Latino musical leads Tony Awards nominations
CHRISTINE DOLEN
MiamiHerald.com
May 14, 2008
NEW YORK -- In the Heights, a tender-hearted musical by Lin-Manuel Miranda, leads an eclectic crop of Broadway productions in the race for the 62nd annual Tony Awards, which will be presented June 15.
Announced Tuesday by Tony winners (and former Spamalot costars) Sara Ramirez and David Hyde Pierce, the nominations favored classic musicals: 11 for the sumptuous revival of Richard Rodgers and Oscar Hammerstein's South Pacific (including performance nominations for its leads, opera star Paulo Szot and actress Kelli O'Hara), nine for Stephen Sondheim's Sunday in the Park With George (and a lifetime achievement Tony for Sondheim himself) and seven for the much-lauded production of Gypsy, which earned its 89-year-old book writer Arthur Laurents a best-director nod (and will likely get star Patti LuPone the Tony as best actress in a musical).
But no show earned as many nominations as In the Heights, with its exuberant melding of Latino music and hip-hop and its story of love and loss in Manhattan's Latino Washington Heights neighborhood.
Miranda, its multitalented 28-year-old creator and star, saw a musical he began working on during his sophomore year at Connecticut's Wesleyan University earn nominations for best musical, best book (by playwright Quiara Alegría Hudes), best score (Miranda), best actor (Miranda again), best director, best featured actor and actress, best set, best costumes, best lighting, best sound, best choreography and best orchestrations.

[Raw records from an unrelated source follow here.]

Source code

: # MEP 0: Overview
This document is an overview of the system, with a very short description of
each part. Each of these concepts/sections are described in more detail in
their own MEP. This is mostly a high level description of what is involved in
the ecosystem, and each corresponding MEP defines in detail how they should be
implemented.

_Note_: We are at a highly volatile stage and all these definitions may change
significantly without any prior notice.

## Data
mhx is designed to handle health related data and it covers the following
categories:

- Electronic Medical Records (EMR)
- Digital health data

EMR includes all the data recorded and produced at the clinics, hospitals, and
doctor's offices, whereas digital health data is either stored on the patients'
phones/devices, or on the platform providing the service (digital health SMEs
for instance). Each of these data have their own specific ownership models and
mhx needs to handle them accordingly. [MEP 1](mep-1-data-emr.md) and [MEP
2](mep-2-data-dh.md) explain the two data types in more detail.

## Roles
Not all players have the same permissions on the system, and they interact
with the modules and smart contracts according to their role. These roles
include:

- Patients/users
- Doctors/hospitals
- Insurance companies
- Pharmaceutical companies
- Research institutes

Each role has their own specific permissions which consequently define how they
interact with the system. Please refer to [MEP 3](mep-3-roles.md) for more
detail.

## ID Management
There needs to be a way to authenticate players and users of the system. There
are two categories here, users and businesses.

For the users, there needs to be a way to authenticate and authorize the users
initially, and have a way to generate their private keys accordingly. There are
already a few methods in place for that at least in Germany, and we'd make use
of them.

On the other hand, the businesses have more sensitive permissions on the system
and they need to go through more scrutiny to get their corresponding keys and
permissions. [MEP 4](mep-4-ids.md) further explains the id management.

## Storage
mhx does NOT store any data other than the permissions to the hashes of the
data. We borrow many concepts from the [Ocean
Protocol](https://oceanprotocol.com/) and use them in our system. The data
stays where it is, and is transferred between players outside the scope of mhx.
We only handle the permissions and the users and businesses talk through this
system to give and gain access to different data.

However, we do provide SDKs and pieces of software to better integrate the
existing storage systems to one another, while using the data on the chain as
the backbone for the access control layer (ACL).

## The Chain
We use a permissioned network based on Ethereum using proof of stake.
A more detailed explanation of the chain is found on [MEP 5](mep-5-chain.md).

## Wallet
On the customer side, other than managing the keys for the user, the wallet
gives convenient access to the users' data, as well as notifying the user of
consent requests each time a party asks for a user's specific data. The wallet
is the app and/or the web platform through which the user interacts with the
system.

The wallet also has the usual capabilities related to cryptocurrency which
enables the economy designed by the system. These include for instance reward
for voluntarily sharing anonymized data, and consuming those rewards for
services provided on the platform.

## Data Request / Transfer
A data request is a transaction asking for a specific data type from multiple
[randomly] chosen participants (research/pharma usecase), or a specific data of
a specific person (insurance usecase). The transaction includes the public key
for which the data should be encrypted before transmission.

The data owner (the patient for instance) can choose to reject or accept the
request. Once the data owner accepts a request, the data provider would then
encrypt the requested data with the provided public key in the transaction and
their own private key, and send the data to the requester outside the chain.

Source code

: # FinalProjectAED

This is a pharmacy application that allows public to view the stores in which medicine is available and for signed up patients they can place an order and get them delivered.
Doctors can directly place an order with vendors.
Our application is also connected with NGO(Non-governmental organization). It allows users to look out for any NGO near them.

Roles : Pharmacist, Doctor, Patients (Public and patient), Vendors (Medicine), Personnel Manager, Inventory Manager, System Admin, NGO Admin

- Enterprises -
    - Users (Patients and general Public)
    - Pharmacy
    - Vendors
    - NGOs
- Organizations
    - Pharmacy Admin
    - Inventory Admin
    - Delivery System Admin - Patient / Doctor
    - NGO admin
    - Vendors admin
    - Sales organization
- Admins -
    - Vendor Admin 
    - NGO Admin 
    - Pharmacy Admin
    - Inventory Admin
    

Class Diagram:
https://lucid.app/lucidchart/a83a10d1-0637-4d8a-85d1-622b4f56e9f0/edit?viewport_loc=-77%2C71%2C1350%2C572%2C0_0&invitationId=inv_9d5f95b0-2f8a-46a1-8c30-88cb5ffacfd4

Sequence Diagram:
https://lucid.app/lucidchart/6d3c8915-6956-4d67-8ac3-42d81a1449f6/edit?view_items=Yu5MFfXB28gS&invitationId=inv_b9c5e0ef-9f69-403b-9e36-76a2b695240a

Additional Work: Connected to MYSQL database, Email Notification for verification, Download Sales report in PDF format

One of the two Heights nominees for best orchestrations is Alex Lacamoire, the show's musical director and a high-school alumnus of Miami's New World School of the Arts. Lacamoire infused Miranda's score with the sounds of salsa, merengue, mambo and more; fellow nominee Bill Sherman supplied the hip-hop and reggaeton.
Two other South Florida-raised theater talents are also Tony contenders.
Actor Raúl Esparza, nominated last season as best actor in a musical for Company, is one of two acting nominees from the now-closed revival of Harold Pinter's The Homecoming (he is up for best featured actor in a play, with his former costar Eve Best nominated as best actress).
Adam Epstein, a Miami Beach native and lead producer of the musical Cry-Baby, saw his show (based, like Hairspray, on a John Waters movie) earn four nominations, including the box office-boosting best-musical nod.
Competing with In the Heights and Cry-Baby for the season's best musical are two extremely different shows: the campy Xanadu, based on a 1980 Olivia Newton-John movie, and Passing Strange, an adventurous, rock-driven piece by Stew (just the one name, Stew). Another do-it-all talent like Miranda, Stew wrote his show's book, lyrics, co-wrote and co-orchestrated the score and earned a best-actor nomination for his performance.
In drama, Tracy Letts' Pulitzer Prize-winning August: Osage County, a darkly funny and emotionally intense piece about a dysfunctional Oklahoma family, earned seven nominations, the most for any play. Two of its stars, Deanna Dunagan as the pill-popping matriarch and Amy Morton as her beleaguered eldest daughter, are nominated for the best-actress Tony; Rondi Reed, who plays Dunagan's cutting sister, is up for the best-featured-actress award.
The June 15 Tony Awards ceremony at Radio City Music Hall will be telecast from 8 to 11 p.m. on CBS. Tickets are available via the Tonys site at www.TonyAwards.com.